At some point, it is not the BJP, but the country that will suffer.
The tragic deaths of some farmers and Bharatiya Janata Party (BJP) workers at Lakhimpur Kheri in Uttar Pradesh two days ago exposes – once again – the strategy being used to oust Yogi Adityanath and Narendra Modi from power in 2022 and 2024 respectively.
The idea is to use passive aggressive protests in public spaces, coupled with violence, to defeat two democratically elected leaders. The deaths of some farmers happened because an automobile convoy linked to a BJP Minister of State ran them over (the minister himself was not part of the convoy), and the lynchings of BJP workers and a journalist are reported to be the result of mob fury after the automobile tragedy.
The playbook from Shaheen Bagh to the farmer protests has been the same. First, squat endlessly on public spaces and get a pliant media to say that this is a peaceful protest.
Next, make provocative speeches or even aggressive moves to invite police action (we saw this on 26 January’s Delhi tractor rally). And if, God forbid, some injuries happen or someone gets killed, use the resultant outrage to spark further anarchy and violence. At some point, the hope is that ordinary citizens, instead of blaming the law-breakers and perpetrators of violence, will throw in the towel and vote the BJP governments out, for they want to get on with their lives.
The BJP has largely handled these protests with patience and fortitude, but this has only made the protesters up the ante.
When the government did not act against the Shaheen Bagh protesters, protests were started in other places. But violence inevitably followed – against the BJP. The protesters and their opposition backers went about preventing the BJP from making its own case to the people. In short, “peaceful protests” apparently are about shutting up the BJP’s right to a response politically.
This is what probably happened at Lakhimpur Kheri, though we will know the full story only after a judicial enquiry is conducted. The kisan unions have made it clear that they will block BJP leaders from speaking to their constituency, and will physically block them from coming wherever they hold their protests. In short, the farmers will get to hear only one side of the story – theirs. How peaceful and democratic!
It is difficult to believe that any convoy associated with a BJP minister will happily plough through a crowd of farmers during a tense standoff with kisan unions. The chances are the driver or the occupants of the cars panicked when the protesters made aggressive moves or refused to move away from the vehicles, and this may have led the drivers to run over people. The fact that some BJP workers and even a journalist were lynched shows what dangers the convoy may have faced before things went out of control.

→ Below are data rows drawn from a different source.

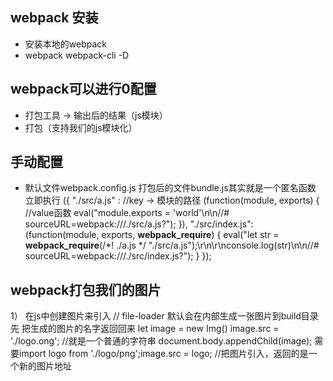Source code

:## webpack 安装
- 安装本地的webpack
- webpack webpack-cli -D

## webpack可以进行0配置
- 打包工具 -> 输出后的结果（js模块）
- 打包（支持我们的js模块化）

## 手动配置
  - 默认文件webpack.config.js
  打包后的文件bundle.js其实就是一个匿名函数 立即执行
    ({
    "./src/a.js" :   //key -> 模块的路径
    (function(module, exports) {  //value函数
    eval("module.exports = 'world'\n\n//# sourceURL=webpack:///./src/a.js?");
    }),
    "./src/index.js":
    (function(module, exports, __webpack_require__) {
    eval("let str = __webpack_require__(/*! ./a.js */ \"./src/a.js\");\r\n\r\nconsole.log(str)\n\n//# sourceURL=webpack:///./src/index.js?");
    }
    });

## webpack打包我们的图片
 1） 在js中创建图片来引入
 // file-loader 默认会在内部生成一张图片到build目录先
 把生成的图片的名字返回回来
 let image = new Img()
 image.src = './logo.ong'; //就是一个普通的字符串
 document.body.appendChild(image);
 需要import logo from './logo/png';image.src = logo;  //把图片引入，返回的是一个新的图片地址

It is also interesting to note how the anti-Modi, anti-Yogi media has reacted. There is outrage over the deaths of farmers, but not over the lynchings. Consider what would have been the case if this had been a minority community member being lynched. Then, of course, it would all be about violent Hindutva. But now, it is only about farmers being killed by a BJP minister’s convoy through sheer malevolence. The minister himself was not part of the convoy but it is claimed that his son was.
Consider also how many opposition leaders want to rush to commiserate with farmers, when none did the same after the massive post-poll violence in West Bengal which forces many people to seek refuge across the border in Assam.
Apparently, when it comes to violence, there is good violence and bad violence. Good violence is the one perpetrated by those opposed to Modi; bad violence is that which is perpetrated by those creating mayhem on the streets against the BJP or its leaders.
This is the grammar of anarchy that Dr B R Ambedkar warned us about. Unfortunately, the opposition is repeatedly stoking the fire. At some point, it is not the BJP, but the country that will suffer.
Farmers will be the worst losers if they believe that forcing governments to offer unsustainable subsidies will somehow give them a better economic deal. We are in a lose-lose-lose situation and the opposition knows it. They talk about hate politics, and this is a perfect demonstration of it. The farmers are being led up the garden path and, unfortunately, they have fallen for it.